Work to be completed ▸ Look through the data below and show every line that includes "mathcal".

======

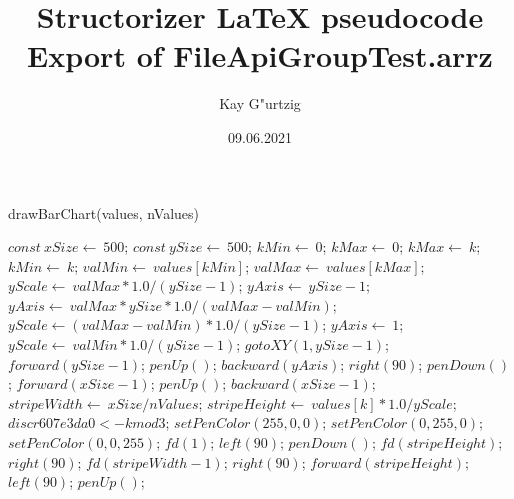 \documentclass[a4paper,10pt]{article}
\title{Structorizer LaTeX pseudocode Export of FileApiGroupTest.arrz}
\author{Kay G"urtzig}
\date{09.06.2021}
\begin{document}
\begin{algorithm}
\caption{drawBarChart(values, nValues)}
\begin{algorithmic}[5]

\STATE {}
\STATE {}
\STATE {}
\STATE {}
  \STATE \(const\ xSize\gets\ 500\);
  \STATE \(const\ ySize\gets\ 500\);
  \STATE \(kMin\gets\ 0\);
  \STATE \(kMax\gets\ 0\);
      \STATE \(kMax\gets\ k\);
    \ELSE
        \STATE \(kMin\gets\ k\);
      \ENDIF
    \ENDIF
  \ENDFOR
  \STATE \(valMin\gets\ values[kMin]\);
  \STATE \(valMax\gets\ values[kMax]\);
  \STATE \(yScale\gets\ valMax*1.0/(ySize-1)\);
  \STATE \(yAxis\gets\ ySize-1\);
      \STATE \(yAxis\gets\ valMax*ySize*1.0/(valMax-valMin)\);
      \STATE \(yScale\gets(valMax-valMin)*1.0/(ySize-1)\);
    \ELSE
      \STATE \(yAxis\gets\ 1\);
      \STATE \(yScale\gets\ valMin*1.0/(ySize-1)\);
    \ENDIF
  \ENDIF
  \STATE \(gotoXY(1,ySize-1)\);
  \STATE \(forward(ySize-1)\);
  \STATE \(penUp()\);
  \STATE \(backward(yAxis)\);
  \STATE \(right(90)\);
  \STATE \(penDown()\);
  \STATE \(forward(xSize-1)\);
  \STATE \(penUp()\);
  \STATE \(backward(xSize-1)\);
  \STATE \(stripeWidth\gets\ xSize/nValues\);
    \STATE \(stripeHeight\gets\ values[k]*1.0/yScale\);
    \STATE \(discr607e3da0 <- k mod 3\);
      \STATE \(setPenColor(255,0,0)\);
      \STATE \(setPenColor(0,255,0)\);
      \STATE \(setPenColor(0,0,255)\);
    \ENDIF
    \STATE \(fd(1)\);
    \STATE \(left(90)\);
    \STATE \(penDown()\);
    \STATE \(fd(stripeHeight)\);
    \STATE \(right(90)\);
    \STATE \(fd(stripeWidth-1)\);
    \STATE \(right(90)\);
    \STATE \(forward(stripeHeight)\);
    \STATE \(left(90)\);
    \STATE \(penUp()\);
  \ENDFOR

\end{algorithmic}
\end{algorithm}
\end{document}
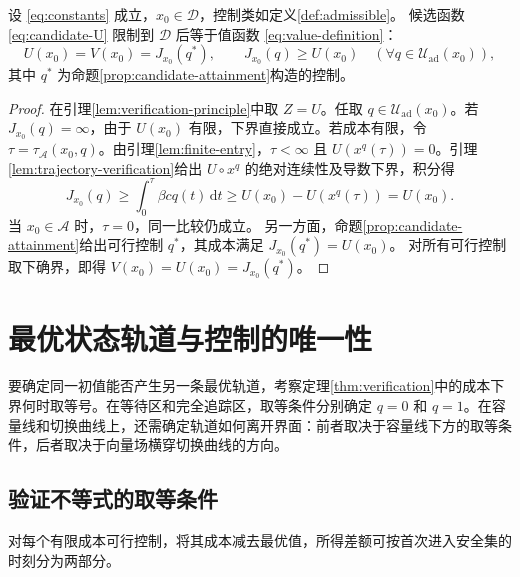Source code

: \documentclass[lang=cn,a4paper,newtx]{elegantpaper}
\theoremstyle{plain}
\theoremstyle{definition}
\newcommand{\Acal}{\mathcal A}
\newcommand{\Dcal}{\mathcal D}
\newcommand{\Uad}{\mathcal U_{\mathrm{ad}}}
\newcommand{\dd}{\,\mathrm d}
\begin{document}
\begin{theorem}[常接触率下的全局最优性及最优值的实现]
\label{thm:verification}
设 \eqref{eq:constants} 成立，$x_0\in\Dcal$，控制类如定义\ref{def:admissible}。
候选函数 \eqref{eq:candidate-U} 限制到 $\Dcal$ 后等于值函数 \eqref{eq:value-definition}：
\begin{equation}
U(x_0)=V(x_0)=J_{x_0}(q^*),\qquad
J_{x_0}(q)\ge U(x_0)\quad(\forall q\in\Uad(x_0)),
\label{eq:global-optimality}
\end{equation}
其中 $q^*$ 为命题\ref{prop:candidate-attainment}构造的控制。
\end{theorem}
\begin{proof}
在引理\ref{lem:verification-principle}中取 $Z=U$。任取 $q\in\Uad(x_0)$。若 $J_{x_0}(q)=\infty$，由于 $U(x_0)$ 有限，下界直接成立。若成本有限，令 $\tau=\tau_{\Acal}(x_0,q)$。由引理\ref{lem:finite-entry}，$\tau<\infty$ 且 $U(x^q(\tau))=0$。引理\ref{lem:trajectory-verification}给出 $U\circ x^q$ 的绝对连续性及导数下界，积分得
\[
J_{x_0}(q)\ge\int_0^\tau\beta cq(t)\dd t
\ge U(x_0)-U(x^q(\tau))=U(x_0).
\]
当 $x_0\in\Acal$ 时，$\tau=0$，同一比较仍成立。
另一方面，命题\ref{prop:candidate-attainment}给出可行控制 $q^*$，其成本满足 $J_{x_0}(q^*)=U(x_0)$。
对所有可行控制取下确界，即得 $V(x_0)=U(x_0)=J_{x_0}(q^*)$。
\end{proof}

\section{最优状态轨道与控制的唯一性}
\label{sec:uniqueness}

要确定同一初值能否产生另一条最优轨道，考察定理\ref{thm:verification}中的成本下界何时取等号。在等待区和完全追踪区，取等条件分别确定 $q=0$ 和 $q=1$。在容量线和切换曲线上，还需确定轨道如何离开界面：前者取决于容量线下方的取等条件，后者取决于向量场横穿切换曲线的方向。

\subsection{验证不等式的取等条件}
对每个有限成本可行控制，将其成本减去最优值，所得差额可按首次进入安全集的时刻分为两部分。
\end{document}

======

Task response ▸
\newcommand{\Acal}{\mathcal A}
\newcommand{\Dcal}{\mathcal D}
\newcommand{\Uad}{\mathcal U_{\mathrm{ad}}}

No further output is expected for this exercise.